*** Opening Extracted entries ***

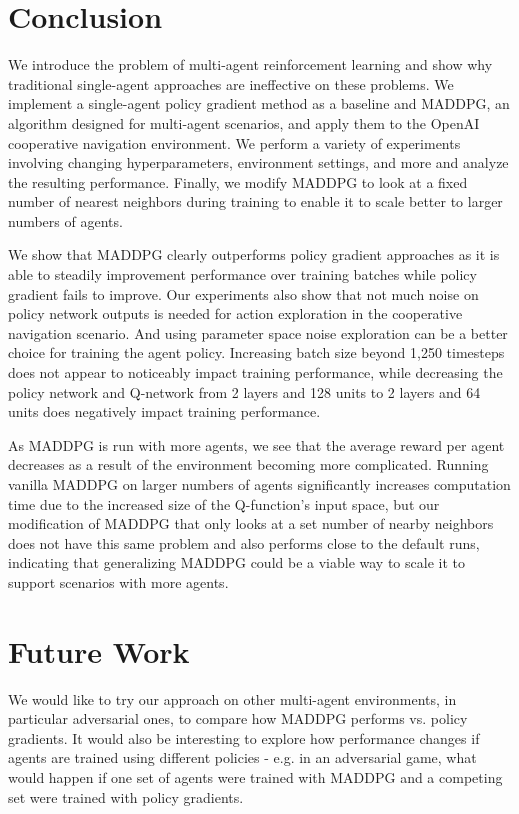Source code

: \documentclass{article}
\begin{document}
\section{Conclusion}

We introduce the problem of multi-agent reinforcement learning and show why traditional single-agent approaches are ineffective on these problems. We implement a single-agent policy gradient method as a baseline and MADDPG, an algorithm designed for multi-agent scenarios, and apply them to the OpenAI cooperative navigation environment. We perform a variety of experiments involving changing hyperparameters, environment settings, and more and analyze the resulting performance. Finally, we modify MADDPG to look at a fixed number of nearest neighbors during training to enable it to scale better to larger numbers of agents.

We show that MADDPG clearly outperforms policy gradient approaches as it is able to steadily improvement performance over training batches while policy gradient fails to improve. Our experiments also show that not much noise on policy network outputs is needed for action exploration in the cooperative navigation scenario. And using parameter space noise exploration can be a better choice for training the agent policy. Increasing batch size beyond 1,250 timesteps does not appear to noticeably impact training performance, while decreasing the policy network and Q-network from 2 layers and 128 units to 2 layers and 64 units does negatively impact training performance.

As MADDPG is run with more agents, we see that the average reward per agent decreases as a result of the environment becoming more complicated. Running vanilla MADDPG on larger numbers of agents significantly increases computation time due to the increased size of the Q-function's input space, but our modification of MADDPG that only looks at a set number of nearby neighbors does not have this same problem and also performs close to the default runs, indicating that generalizing MADDPG could be a viable way to scale it to support scenarios with more agents.


\section{Future Work}
We would like to try our approach on other multi-agent environments, in particular adversarial ones, to compare how MADDPG performs vs. policy gradients. It would also be interesting to explore how performance changes if agents are trained using different policies - e.g. in an adversarial game, what would happen if one set of agents were trained with MADDPG and a competing set were trained with policy gradients.
\end{document}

*** Closing Extracted entries ***

Task prompt:
An exact copy of the listing is required, excluding any pictures.

Expected answer:
Source code

: \documentclass{article}
\begin{document}
\section{Conclusion}

We introduce the problem of multi-agent reinforcement learning and show why traditional single-agent approaches are ineffective on these problems. We implement a single-agent policy gradient method as a baseline and MADDPG, an algorithm designed for multi-agent scenarios, and apply them to the OpenAI cooperative navigation environment. We perform a variety of experiments involving changing hyperparameters, environment settings, and more and analyze the resulting performance. Finally, we modify MADDPG to look at a fixed number of nearest neighbors during training to enable it to scale better to larger numbers of agents.

We show that MADDPG clearly outperforms policy gradient approaches as it is able to steadily improvement performance over training batches while policy gradient fails to improve. Our experiments also show that not much noise on policy network outputs is needed for action exploration in the cooperative navigation scenario. And using parameter space noise exploration can be a better choice for training the agent policy. Increasing batch size beyond 1,250 timesteps does not appear to noticeably impact training performance, while decreasing the policy network and Q-network from 2 layers and 128 units to 2 layers and 64 units does negatively impact training performance.

As MADDPG is run with more agents, we see that the average reward per agent decreases as a result of the environment becoming more complicated. Running vanilla MADDPG on larger numbers of agents significantly increases computation time due to the increased size of the Q-function's input space, but our modification of MADDPG that only looks at a set number of nearby neighbors does not have this same problem and also performs close to the default runs, indicating that generalizing MADDPG could be a viable way to scale it to support scenarios with more agents.


\section{Future Work}
We would like to try our approach on other multi-agent environments, in particular adversarial ones, to compare how MADDPG performs vs. policy gradients. It would also be interesting to explore how performance changes if agents are trained using different policies - e.g. in an adversarial game, what would happen if one set of agents were trained with MADDPG and a competing set were trained with policy gradients.
\end{document}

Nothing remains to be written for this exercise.